The Playboy ethos quickly spread beyond this country’s shores, and it became a powerfully ubiquitous brand. That bunny logo was stamped on everything from baseball caps to key chains to T-shirts to the mudflaps of 18-wheelers. But when Hefner created the publication in the early 1950s, it was no sure thing: New magazines, then as now, often failed.
Hefner, however, had a knack for seeing into the souls of his potential readers. He never sold them short.
He understood that men of his generation — and generations hence, as it turned out — liked to look at pictures of pretty women, yes, but they also wanted to read about politics and art and music and fashion. They wanted to read interviews with interesting people. They wanted to be stimulated — and not just in that way, so stop your snickering.

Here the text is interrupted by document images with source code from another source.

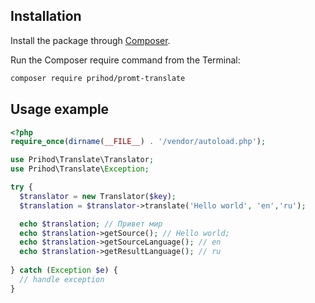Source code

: Installation
------------
Install the package through [Composer](http://getcomposer.org/).

Run the Composer require command from the Terminal:

```bash
composer require prihod/promt-translate
```

Usage example
-------------

```php
<?php
require_once(dirname(__FILE__) . '/vendor/autoload.php');

use Prihod\Translate\Translator;
use Prihod\Translate\Exception;

try {
  $translator = new Translator($key);
  $translation = $translator->translate('Hello world', 'en','ru');

  echo $translation; // Привет мир
  echo $translation->getSource(); // Hello world;
  echo $translation->getSourceLanguage(); // en
  echo $translation->getResultLanguage(); // ru
  
} catch (Exception $e) {
  // handle exception
}
```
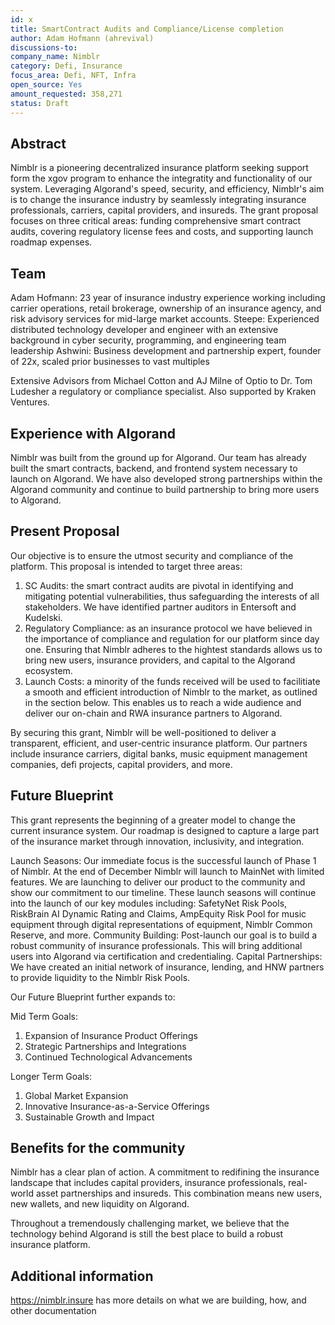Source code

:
 ```yaml
---
id: x
title: SmartContract Audits and Compliance/License completion
author: Adam Hofmann (ahrevival) 
discussions-to: 
company_name: Nimblr
category: Defi, Insurance
focus_area: Defi, NFT, Infra
open_source: Yes
amount_requested: 358,271
status: Draft
---
```


## Abstract
Nimblr is a pioneering decentralized insurance platform seeking support form the xgov program to enhance the integratity and functionality of our system. Leveraging Algorand's
speed, security, and efficiency, Nimblr's aim is to change the insurance industry by seamlessly integrating insurance professionals, carriers, capital providers, 
and insureds. The grant proposal focuses on three critical areas: funding comprehensive smart contract audits, covering regulatory license fees and costs, and supporting
launch roadmap expenses. 

## Team
Adam Hofmann: 23 year of insurance industry experience working including carrier operations, retail brokerage, ownership of an insurance agency, and risk advisory
services for mid-large market accounts. 
Steepe: Experienced distributed technology developer and engineer with an extensive background in cyber security, programming, and engineering team leadership
Ashwini: Business development and partnership expert, founder of 22x, scaled prior businesses to vast multiples

Extensive Advisors from Michael Cotton and AJ Milne of Optio to Dr. Tom Ludesher a regulatory or compliance specialist.
Also supported by Kraken Ventures.

## Experience with Algorand
Nimblr was built from the ground up for Algorand. Our team has already built the smart contracts, backend, and frontend system necessary to launch on Algorand.
We have also developed strong partnerships within the Algorand community and continue to build partnership to bring more users to Algorand.

## Present Proposal
Our objective is to ensure the utmost security and compliance of the platform. This proposal is intended to target three areas:
1. SC Audits: the smart contract audits are pivotal in identifying and mitigating potential vulnerabilities, thus safeguarding the interests of all stakeholders. We have identified partner auditors in Entersoft and Kudelski.
2. Regulatory Compliance: as an insurance protocol we have believed in the importance of compliance and regulation for our platform since day one. Ensuring that Nimblr adheres to the hightest standards allows us to bring new users, insurance providers, and capital to the Algorand ecosystem.
3. Launch Costs: a minority of the funds received will be used to facilitiate a smooth and efficient introduction of Nimblr to the market, as outlined in the section below. This enables us to reach a wide audience and deliver our on-chain and RWA insurance partners to Algorand.

By securing this grant, Nimblr will be well-positioned to deliver a transparent, efficient, and user-centric insurance platform. Our partners include insurance carriers, digital banks, music equipment management companies, defi projects, capital providers, and more.

## Future Blueprint
This grant represents the beginning of a greater model to change the current insurance system. Our roadmap is designed to capture a large part of the insurance market through innovation, inclusivity, and integration. 

Launch Seasons: Our immediate focus is the successful launch of Phase 1 of Nimblr. At the end of December Nimblr will launch to MainNet with limited features. We are launching to deliver our product to the community and show our commitment to our timeline.
 These launch seasons will continue into the launch of our key modules including: SafetyNet Risk Pools, RiskBrain AI Dynamic Rating and Claims, AmpEquity Risk Pool for music equipment through digital representations of equipment, Nimblr Common Reserve, and more. 
Community Building: Post-launch our goal is to build a robust community of insurance professionals. This will bring additional users into Algorand via certification and credentialing.
Capital Partnerships: We have created an initial network of insurance, lending, and HNW partners to provide liquidity to the Nimblr Risk Pools.

Our Future Blueprint further expands to:

Mid Term Goals:
1. Expansion of Insurance Product Offerings
2. Strategic Partnerships and Integrations
3. Continued Technological Advancements

Longer Term Goals:
1. Global Market Expansion
2. Innovative Insurance-as-a-Service Offerings
3. Sustainable Growth and Impact

## Benefits for the community
Nimblr has a clear plan of action. A commitment to redifining the insurance landscape that includes capital providers, insurance professionals, real-world asset partnerships and insureds. 
This combination means new users, new wallets, and new liquidity on Algorand. 

Throughout a tremendously challenging market, we believe that the technology behind Algorand is still the best place to build a robust insurance platform. 

## Additional information
https://nimblr.insure has more details on what we are building, how, and other documentation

Playboy, for all of its international elan, was a distinctly Midwestern phenomenon. Hefner was born and raised in Chicago, and he insisted that his new magazine be published here, not New York.
From his vantage point in the middle of the country, in the middle of the 20th century, Hefner sensed a deep unrest in the men he saw around him, a frustration with the bland regularity of the roles they were expected to fill: husbands, fathers, corporate drones. His magazine would harness all the energy of that thwarted desire and present it to advertisers, tied up with a ribbon and sporting a bunny logo.
Fraterrigo’s book is filled with telling anecdotes about the magazine’s early days, as Hefner expanded its portfolio beyond the centerfold.
There was a Playboy TV show — “Playboy’s Penthouse” — that aired in 1959 and 1960. There were designs for Playboy penthouses and suggestions for Playboy musical playlists. It was not about “unbridled hedonism,” the professor cautions, but about an advocacy for “the link between work and play.” Hefner “envisioned his followers as energetic, virile free agents whose ‘upbeat’ outlook and self-possession brought them financial success.”
And the fullness of Hefner’s vision — the fact that it encompassed more than just provocative photo spreads — means that Hefner and his opponents, including some major feminists, actually may have been fighting on the same side. Fraterrigo writes: “Playboy’s distaste for traditional domestic roles, affirmations of women’s right to enjoy sex outside of marriage, and support for women’s reproductive freedom all embolden Hefner to assert, quite seriously, a half-century after starting his magazine, ’I was a feminist before there was such a thing as feminism.”’
In recent years, Playboy has seen its influence — and profitability — diminish. But as Fraterrigo’s book chronicles with thoroughness and exactitude, in its prime Hefner’s creation gave the world a new idea for what constitutes a successful life for American men. Playboy both caused and reflected important changes in politics, culture and commerce.
And as your father and your brothers — or any connoisseurs of pulchritude — might add: The pictures aren’t bad, either.